===== Data for processing
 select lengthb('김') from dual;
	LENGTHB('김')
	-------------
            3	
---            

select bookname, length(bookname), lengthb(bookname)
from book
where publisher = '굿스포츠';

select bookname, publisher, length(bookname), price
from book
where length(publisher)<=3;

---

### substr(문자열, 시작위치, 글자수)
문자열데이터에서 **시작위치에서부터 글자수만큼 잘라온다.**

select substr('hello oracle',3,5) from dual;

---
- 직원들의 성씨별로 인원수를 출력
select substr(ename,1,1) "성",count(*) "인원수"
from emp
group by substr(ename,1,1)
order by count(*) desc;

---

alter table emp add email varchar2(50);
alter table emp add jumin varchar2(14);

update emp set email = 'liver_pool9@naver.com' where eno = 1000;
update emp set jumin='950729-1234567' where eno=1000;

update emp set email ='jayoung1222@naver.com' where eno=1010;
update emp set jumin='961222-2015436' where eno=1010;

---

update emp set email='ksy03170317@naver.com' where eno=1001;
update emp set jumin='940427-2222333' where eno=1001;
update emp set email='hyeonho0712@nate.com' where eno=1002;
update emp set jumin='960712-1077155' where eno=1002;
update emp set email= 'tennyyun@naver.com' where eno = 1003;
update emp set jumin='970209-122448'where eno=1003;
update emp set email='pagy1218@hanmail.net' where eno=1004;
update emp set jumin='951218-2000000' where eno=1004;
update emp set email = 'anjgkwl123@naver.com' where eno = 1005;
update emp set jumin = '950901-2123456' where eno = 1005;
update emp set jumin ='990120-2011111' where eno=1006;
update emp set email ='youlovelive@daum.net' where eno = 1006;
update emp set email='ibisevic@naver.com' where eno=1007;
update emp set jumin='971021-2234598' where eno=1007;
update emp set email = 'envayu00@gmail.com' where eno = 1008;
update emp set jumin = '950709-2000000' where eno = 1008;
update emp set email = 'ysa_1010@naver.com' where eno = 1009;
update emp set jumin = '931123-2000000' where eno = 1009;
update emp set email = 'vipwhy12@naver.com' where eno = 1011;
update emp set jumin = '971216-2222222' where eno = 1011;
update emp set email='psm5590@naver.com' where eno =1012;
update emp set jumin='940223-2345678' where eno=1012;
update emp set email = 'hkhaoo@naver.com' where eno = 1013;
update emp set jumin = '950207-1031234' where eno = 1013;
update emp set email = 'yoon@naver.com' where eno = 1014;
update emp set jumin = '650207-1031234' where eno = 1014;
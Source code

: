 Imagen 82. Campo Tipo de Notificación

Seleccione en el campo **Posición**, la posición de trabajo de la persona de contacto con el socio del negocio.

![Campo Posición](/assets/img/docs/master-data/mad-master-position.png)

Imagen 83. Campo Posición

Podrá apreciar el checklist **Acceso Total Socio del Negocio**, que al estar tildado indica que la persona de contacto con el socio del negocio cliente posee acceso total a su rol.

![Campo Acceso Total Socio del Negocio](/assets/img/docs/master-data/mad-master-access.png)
==========
===== Data for processing
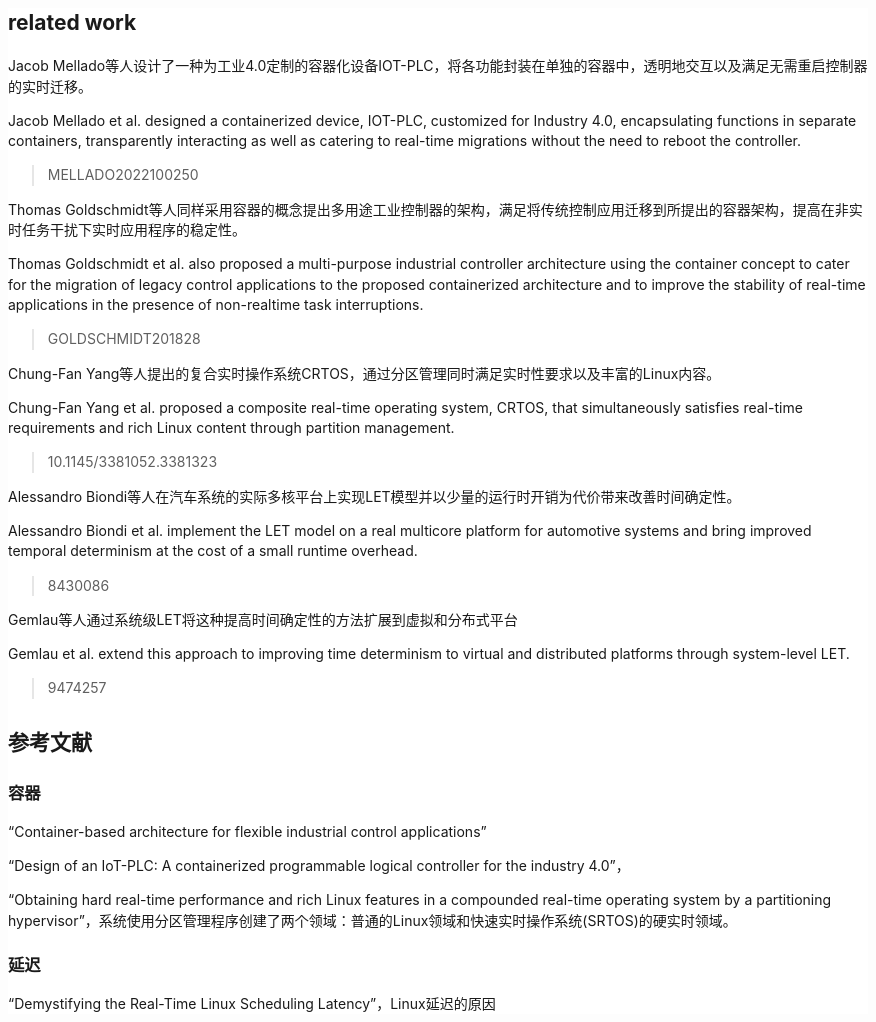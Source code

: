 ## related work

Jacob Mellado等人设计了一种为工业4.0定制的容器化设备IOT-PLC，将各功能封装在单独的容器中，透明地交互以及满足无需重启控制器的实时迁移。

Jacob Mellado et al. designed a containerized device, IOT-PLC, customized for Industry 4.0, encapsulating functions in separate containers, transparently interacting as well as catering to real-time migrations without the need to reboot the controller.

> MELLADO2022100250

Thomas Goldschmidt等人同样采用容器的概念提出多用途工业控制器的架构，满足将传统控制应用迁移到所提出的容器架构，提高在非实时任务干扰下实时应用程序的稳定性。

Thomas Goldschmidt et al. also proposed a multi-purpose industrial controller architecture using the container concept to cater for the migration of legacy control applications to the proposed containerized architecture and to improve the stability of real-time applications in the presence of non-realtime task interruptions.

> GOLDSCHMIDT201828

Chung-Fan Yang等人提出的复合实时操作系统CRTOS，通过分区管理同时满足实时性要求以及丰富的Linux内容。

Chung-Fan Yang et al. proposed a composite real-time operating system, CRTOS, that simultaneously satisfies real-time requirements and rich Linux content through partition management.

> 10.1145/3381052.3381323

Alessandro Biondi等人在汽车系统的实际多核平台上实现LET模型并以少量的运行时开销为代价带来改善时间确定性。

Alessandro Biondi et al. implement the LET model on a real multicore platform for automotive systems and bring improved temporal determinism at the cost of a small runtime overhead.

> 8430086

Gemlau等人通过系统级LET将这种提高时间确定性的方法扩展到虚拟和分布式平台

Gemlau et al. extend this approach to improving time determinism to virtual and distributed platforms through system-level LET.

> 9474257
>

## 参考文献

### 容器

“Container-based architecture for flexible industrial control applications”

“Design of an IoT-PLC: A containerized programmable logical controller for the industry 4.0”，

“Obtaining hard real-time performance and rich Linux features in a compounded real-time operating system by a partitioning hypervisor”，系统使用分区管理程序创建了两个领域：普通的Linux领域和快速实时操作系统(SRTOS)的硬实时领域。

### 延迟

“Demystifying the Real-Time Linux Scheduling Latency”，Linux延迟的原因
==========
===== Data for processing
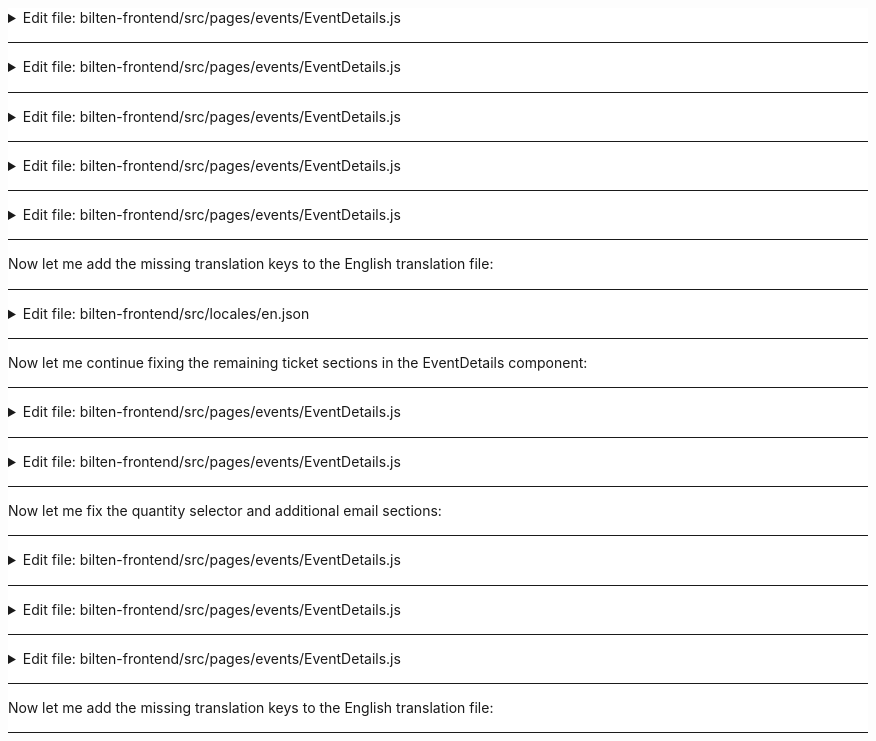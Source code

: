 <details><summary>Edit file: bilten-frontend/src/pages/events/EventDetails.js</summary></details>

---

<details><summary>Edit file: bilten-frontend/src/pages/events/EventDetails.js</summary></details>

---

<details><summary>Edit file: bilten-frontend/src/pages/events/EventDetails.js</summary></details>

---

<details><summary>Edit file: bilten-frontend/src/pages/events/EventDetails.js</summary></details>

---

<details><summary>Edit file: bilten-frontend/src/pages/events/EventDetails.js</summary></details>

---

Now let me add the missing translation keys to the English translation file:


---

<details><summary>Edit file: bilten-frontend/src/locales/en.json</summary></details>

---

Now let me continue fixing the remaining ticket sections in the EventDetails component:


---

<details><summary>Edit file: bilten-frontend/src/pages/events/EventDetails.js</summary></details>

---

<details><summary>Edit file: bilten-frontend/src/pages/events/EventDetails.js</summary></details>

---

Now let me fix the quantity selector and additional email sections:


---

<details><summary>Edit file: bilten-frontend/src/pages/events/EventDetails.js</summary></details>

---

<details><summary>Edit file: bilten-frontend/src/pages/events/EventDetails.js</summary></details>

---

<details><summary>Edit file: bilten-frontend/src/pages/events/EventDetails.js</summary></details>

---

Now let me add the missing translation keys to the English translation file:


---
==========
What the task asks: Which lines of the records above hold the word "table"? Copy each one out.

Task solution:
alter table emp add email varchar2(50);
alter table emp add jumin varchar2(14);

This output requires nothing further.